In last week’s lesson from the Hebrew Scriptures Joshua son of Nun, then a young man, led the Israelites miraculously across the Jordan—on dry land between two walls of water– a mirror image of Moses’ crossing of the Red Sea. God’s charge to Joshua was to enter the Land of Canaan and rid it of everyone who lived there, thus fulfilling God’s promise to Abraham, Isaac and Jacob. The list of targeted groups comes tumbling off the page; Canaanites, Hittites, Hivites, Perizzites, Girgashites, Amorites, and Jebusites—It was Joshua’s responsibility to clear them all out.
All of them.
If you’ve read the book of Joshua all the way through, you’ve seen that Joshua was not completely successful. As he gathered the people at Shechem at the end of his life, everyone knew that there were any number of Canaanites, Hittites, Hivites, Perizzites, Girgashites, Amorites, and Jebusites still living in the land. For example, the entire Canaanite family of Rahab was spared because she helped two Israelite spies. And the sneaky Canaanites of the city of Gibeon, terrified of being obliterated by Joshua’s army, managed to outsmart Joshua by disguising themselves as travelers from a faraway country seeking a peace treaty. And Joshua had to honor it once he realized their deception. So the Gibeonites stayed. And these weren’t the only ones.
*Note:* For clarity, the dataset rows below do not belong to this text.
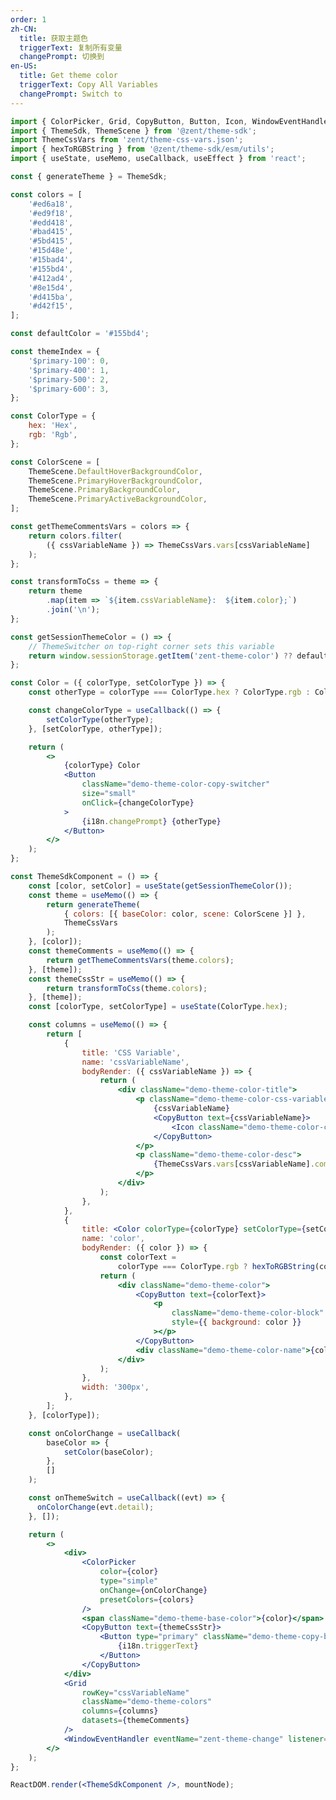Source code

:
 ```yaml
---
order: 1
zh-CN:
  title: 获取主题色
  triggerText: 复制所有变量
  changePrompt: 切换到
en-US:
  title: Get theme color
  triggerText: Copy All Variables
  changePrompt: Switch to
---
```


```jsx
import { ColorPicker, Grid, CopyButton, Button, Icon, WindowEventHandler } from 'zent';
import { ThemeSdk, ThemeScene } from '@zent/theme-sdk';
import ThemeCssVars from 'zent/theme-css-vars.json';
import { hexToRGBString } from '@zent/theme-sdk/esm/utils';
import { useState, useMemo, useCallback, useEffect } from 'react';

const { generateTheme } = ThemeSdk;

const colors = [
	'#ed6a18',
	'#ed9f18',
	'#edd418',
	'#bad415',
	'#5bd415',
	'#15d48e',
	'#15bad4',
	'#155bd4',
	'#412ad4',
	'#8e15d4',
	'#d415ba',
	'#d42f15',
];

const defaultColor = '#155bd4';

const themeIndex = {
	'$primary-100': 0,
	'$primary-400': 1,
	'$primary-500': 2,
	'$primary-600': 3,
};

const ColorType = {
	hex: 'Hex',
	rgb: 'Rgb',
};

const ColorScene = [
	ThemeScene.DefaultHoverBackgroundColor,
	ThemeScene.PrimaryHoverBackgroundColor,
	ThemeScene.PrimaryBackgroundColor,
	ThemeScene.PrimaryActiveBackgroundColor,
];

const getThemeCommentsVars = colors => {
	return colors.filter(
		({ cssVariableName }) => ThemeCssVars.vars[cssVariableName]
	);
};

const transformToCss = theme => {
	return theme
		.map(item => `${item.cssVariableName}:  ${item.color};`)
		.join('\n');
};

const getSessionThemeColor = () => {
	// ThemeSwitcher on top-right corner sets this variable
	return window.sessionStorage.getItem('zent-theme-color') ?? defaultColor;
};

const Color = ({ colorType, setColorType }) => {
	const otherType = colorType === ColorType.hex ? ColorType.rgb : ColorType.hex;

	const changeColorType = useCallback(() => {
		setColorType(otherType);
	}, [setColorType, otherType]);

	return (
		<>
			{colorType} Color
			<Button
				className="demo-theme-color-copy-switcher"
				size="small"
				onClick={changeColorType}
			>
				{i18n.changePrompt} {otherType}
			</Button>
		</>
	);
};

const ThemeSdkComponent = () => {
	const [color, setColor] = useState(getSessionThemeColor());
	const theme = useMemo(() => {
		return generateTheme(
			{ colors: [{ baseColor: color, scene: ColorScene }] },
			ThemeCssVars
		);
	}, [color]);
	const themeComments = useMemo(() => {
		return getThemeCommentsVars(theme.colors);
	}, [theme]);
	const themeCssStr = useMemo(() => {
		return transformToCss(theme.colors);
	}, [theme]);
	const [colorType, setColorType] = useState(ColorType.hex);

	const columns = useMemo(() => {
		return [
			{
				title: 'CSS Variable',
				name: 'cssVariableName',
				bodyRender: ({ cssVariableName }) => {
					return (
						<div className="demo-theme-color-title">
							<p className="demo-theme-color-css-variable">
								{cssVariableName}
								<CopyButton text={cssVariableName}>
									<Icon className="demo-theme-color-copy-icon" type="order-o" />
								</CopyButton>
							</p>
							<p className="demo-theme-color-desc">
								{ThemeCssVars.vars[cssVariableName].comment}
							</p>
						</div>
					);
				},
			},
			{
				title: <Color colorType={colorType} setColorType={setColorType} />,
				name: 'color',
				bodyRender: ({ color }) => {
					const colorText =
						colorType === ColorType.rgb ? hexToRGBString(color) : color;
					return (
						<div className="demo-theme-color">
							<CopyButton text={colorText}>
								<p
									className="demo-theme-color-block"
									style={{ background: color }}
								></p>
							</CopyButton>
							<div className="demo-theme-color-name">{colorText}</div>
						</div>
					);
				},
				width: '300px',
			},
		];
	}, [colorType]);

	const onColorChange = useCallback(
		baseColor => {
			setColor(baseColor);
		},
		[]
	);

	const onThemeSwitch = useCallback((evt) => {
	  onColorChange(evt.detail);
	}, []);

	return (
		<>
			<div>
				<ColorPicker
					color={color}
					type="simple"
					onChange={onColorChange}
					presetColors={colors}
				/>
				<span className="demo-theme-base-color">{color}</span>
				<CopyButton text={themeCssStr}>
					<Button type="primary" className="demo-theme-copy-btn">
						{i18n.triggerText}
					</Button>
				</CopyButton>
			</div>
			<Grid
				rowKey="cssVariableName"
				className="demo-theme-colors"
				columns={columns}
				datasets={themeComments}
			/>
			<WindowEventHandler eventName="zent-theme-change" listener={onThemeSwitch} />
		</>
	);
};

ReactDOM.render(<ThemeSdkComponent />, mountNode);
```

<style>
.demo-theme-color-title {
  font-size: 14px;
  color: #333;
}

.demo-theme-color-css-variable {
  cursor: pointer;
}

.demo-theme-color-desc {
  font-size: 12px;
  color: #999;
}

.demo-theme-color {
  margin: 4px 8px 4px 4px;
  display: flex;
  align-items: center;
}

.demo-theme-color-copy-switcher {
  margin-left: 16px;
}

.demo-theme-color-block {
  width: 80px;
  height: 30px;
  margin-bottom: 4px;
  border-radius: 2px;
  display: flex;
  justify-content: center;
  align-items: center;
  color: #000;
  cursor: pointer;
}

.demo-theme-color-copy-icon {
  margin-left: 4px;
}

.demo-theme-color-name {
  color: #333;
  text-align: center;
  margin-left: 4px;
}

.demo-theme-base-color {
  margin-left: 8px;
}

.demo-theme-copy-btn {
  float: right;
}

.demo-theme-colors {
  margin-top: 16px;
}
</style>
So Joshua’s record as a total conqueror is, let us say, not so total. Why?
The only way to read Scripture really fruitfully is, as I have often said, to look deeper; to interrogate the text. In Joshua, we already struggle with episodes of apparently divinely sanctioned violence that are woven throughout the book. Now add to that the fact that this violence, even with God’s supposed blessing and aid, still hasn’t accomplished what it was supposed to do. The writer wants us to take a closer look.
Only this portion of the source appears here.